Roughly 18 months ago, we wrote about why soft skills are becoming as much of a commodity as knowledge-based skills. Due to this trend, more hiring opportunities worldwide consider these skills than ever before. We take a look at how you can leverage this movement into a powerful force which works to your benefit.
Soft skills must link to company culture
First of all, it’s as imperative as ever to have a solid company culture in place. If you’re going to pin certain skills for development, you’ll probably want to tie them to your corporate culture at some stage. Furthermore, this aids both culture and skill development, as the two will reinforce each other and tend to dovetail well.
You will also need to make sure that individuals choose a development path that is beneficial to both sides. This is partly logical and partly cultural. The former keeps development boundaries relevant to the business, while the latter allows for continued education progression.
Fight against soft skills misconceptions
Far too many SA organisations don’t focus on these skills because of a lack of clarity and understanding. You will come across many objections to hiring with a stronger emphasis on soft skills. Among them are lack of perceived relevance, difficulty to see added value, low consideration for interpersonal abilities, and apparent difficulty with integration.
As a result, a large number of entities still consider soft skills as second-tier requirements. Furthermore, they take little action to address the inherent skill imbalance. This is also one of the driving factors behind employee stagnation. It can lead to staff being far too “uniform” and unable to diversify their talents without struggle.
Other misconceptions include time taken to achieve soft skill proficiency and hesitation to apply “non-beneficial” training. Soft skills are actually easier to achieve success with, because they are largely based on repetition. Furthermore, the time taken for beneficial application can easily be worked into core tasks. Finally, they have added benefits in helping to set standards and raise the quality of working bar.
It should be a natural progression: all else being equal, you would choose to employ the candidate with a greater array of soft skills. Not only do they show themselves to be willing to learn outside of their core requirements, they would also be able to add more intrinsic value once in your organisation.
What do you do when they lack the soft skills inherent in your other staff, though? You have a few good options at your disposal here.
Firstly, hire the one with learning capacity. While they may not be on par with soft skills, look for a feature which shows they’re eager to learn more. Most of all, a feature which shows a desire for ongoing learning. This will help set the tone for soft skills training and integration for the employee’s entire work span.
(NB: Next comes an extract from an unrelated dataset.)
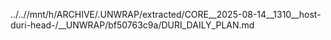 ../..//mnt/h/ARCHIVE/.UNWRAP/extracted/CORE__2025-08-14__1310__host-duri-head-/__UNWRAP/bf50763c9a/DURI_DAILY_PLAN.md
Secondly, include the importance of soft skills (and plenty of material) in your job interviews and induction training period. It is vital that you show the standard of your organisation early on. This will help new staff align their mindset with your culture. It also sets the expectation bar at the level it needs to be for successful integration and learning.
Finally, you can include soft skills as part of a continued education requirement within new staff’s Key Performance Areas. It may take some time to filter through all employees, but in the long run you will have a pool of personnel who take charge of their own improvement. Factor in the natural benefits of including soft skills in this model, and it’s a win-win.
Adept is aware of the significant contribution of soft skills in the professional environment. We take every opportunity to encourage development of such skills and talents. Our staff enjoy the freedom to develop interests that foster better working relationships with both colleagues and clients.